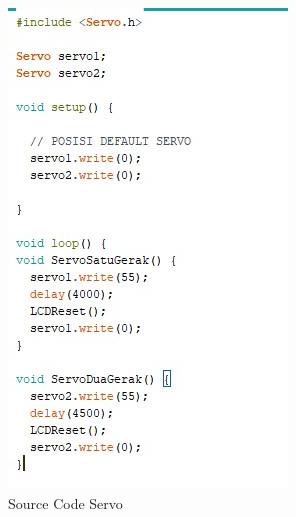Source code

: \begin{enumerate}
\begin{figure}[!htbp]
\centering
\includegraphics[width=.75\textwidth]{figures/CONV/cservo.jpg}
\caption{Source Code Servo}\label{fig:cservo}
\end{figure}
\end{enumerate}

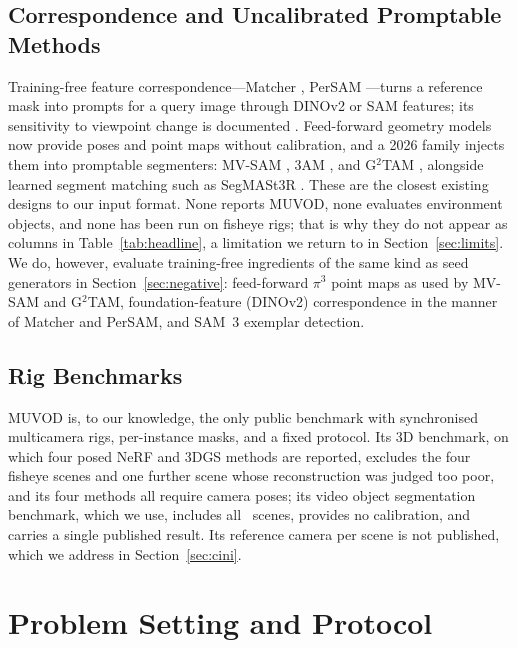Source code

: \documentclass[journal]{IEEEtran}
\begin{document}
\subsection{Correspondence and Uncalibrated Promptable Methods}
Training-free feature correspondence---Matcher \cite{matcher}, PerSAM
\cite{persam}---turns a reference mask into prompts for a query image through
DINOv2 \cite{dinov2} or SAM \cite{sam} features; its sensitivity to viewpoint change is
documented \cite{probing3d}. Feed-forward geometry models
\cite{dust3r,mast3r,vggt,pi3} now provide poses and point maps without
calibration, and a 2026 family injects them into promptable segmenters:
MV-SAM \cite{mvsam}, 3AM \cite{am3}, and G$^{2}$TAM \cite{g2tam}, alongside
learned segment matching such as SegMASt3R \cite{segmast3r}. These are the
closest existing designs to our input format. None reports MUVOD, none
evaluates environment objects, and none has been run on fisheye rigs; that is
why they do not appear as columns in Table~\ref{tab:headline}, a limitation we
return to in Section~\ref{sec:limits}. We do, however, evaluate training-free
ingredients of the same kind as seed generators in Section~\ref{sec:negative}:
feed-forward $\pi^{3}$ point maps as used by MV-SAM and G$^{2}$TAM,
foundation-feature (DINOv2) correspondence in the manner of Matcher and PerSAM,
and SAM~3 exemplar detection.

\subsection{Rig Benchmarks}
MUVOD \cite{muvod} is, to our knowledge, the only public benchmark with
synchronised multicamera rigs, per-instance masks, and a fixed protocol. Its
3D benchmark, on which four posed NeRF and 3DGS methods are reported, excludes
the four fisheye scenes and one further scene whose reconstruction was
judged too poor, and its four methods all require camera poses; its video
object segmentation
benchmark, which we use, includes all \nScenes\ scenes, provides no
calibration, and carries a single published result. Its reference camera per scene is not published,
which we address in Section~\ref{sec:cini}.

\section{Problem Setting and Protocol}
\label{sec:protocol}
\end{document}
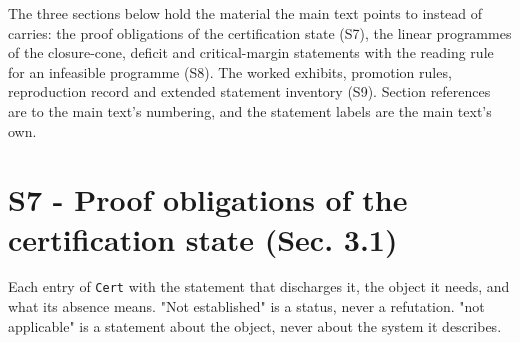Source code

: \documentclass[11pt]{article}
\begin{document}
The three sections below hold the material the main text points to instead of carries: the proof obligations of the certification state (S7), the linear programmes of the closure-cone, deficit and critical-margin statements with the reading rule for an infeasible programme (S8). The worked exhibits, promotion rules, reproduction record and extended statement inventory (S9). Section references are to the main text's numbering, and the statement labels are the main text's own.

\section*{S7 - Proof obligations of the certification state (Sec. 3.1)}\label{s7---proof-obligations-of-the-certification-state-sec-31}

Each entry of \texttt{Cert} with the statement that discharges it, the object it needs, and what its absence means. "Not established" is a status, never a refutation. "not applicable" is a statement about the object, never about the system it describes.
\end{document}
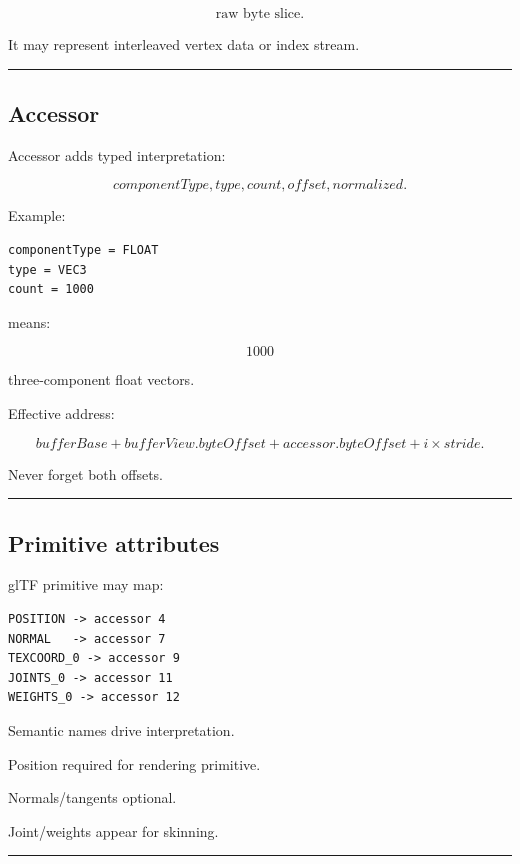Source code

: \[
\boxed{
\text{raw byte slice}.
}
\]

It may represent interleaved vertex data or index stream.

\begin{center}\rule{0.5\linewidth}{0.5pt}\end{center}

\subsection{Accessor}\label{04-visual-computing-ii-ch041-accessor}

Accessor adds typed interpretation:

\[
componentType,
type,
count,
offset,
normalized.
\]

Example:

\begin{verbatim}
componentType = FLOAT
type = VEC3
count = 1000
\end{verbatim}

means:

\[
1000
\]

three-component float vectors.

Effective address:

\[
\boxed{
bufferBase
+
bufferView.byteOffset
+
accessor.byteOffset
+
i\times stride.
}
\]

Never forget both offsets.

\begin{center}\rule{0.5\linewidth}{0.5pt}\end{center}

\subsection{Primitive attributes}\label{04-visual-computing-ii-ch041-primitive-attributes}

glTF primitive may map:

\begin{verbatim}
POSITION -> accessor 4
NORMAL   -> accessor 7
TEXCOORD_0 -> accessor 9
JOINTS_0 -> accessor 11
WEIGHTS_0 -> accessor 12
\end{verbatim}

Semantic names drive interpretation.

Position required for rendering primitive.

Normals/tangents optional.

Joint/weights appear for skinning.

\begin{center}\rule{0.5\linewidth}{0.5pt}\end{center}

» **Task objective**
Every line from the start of the listing above through the line with "and Uncalibrated Promptable" should be repeated exactly; skip the pictures and add nothing else.

» **Result of the exercise**
Source code

: \begin{enumerate}
\begin{figure}[!htbp]
\centering
\includegraphics[width=.75\textwidth]{figures/CONV/cservo.jpg}
\caption{Source Code Servo}\label{fig:cservo}
\end{figure}
\end{enumerate}

Source code

: \documentclass[journal]{IEEEtran}
\begin{document}
\subsection{Correspondence and Uncalibrated Promptable Methods}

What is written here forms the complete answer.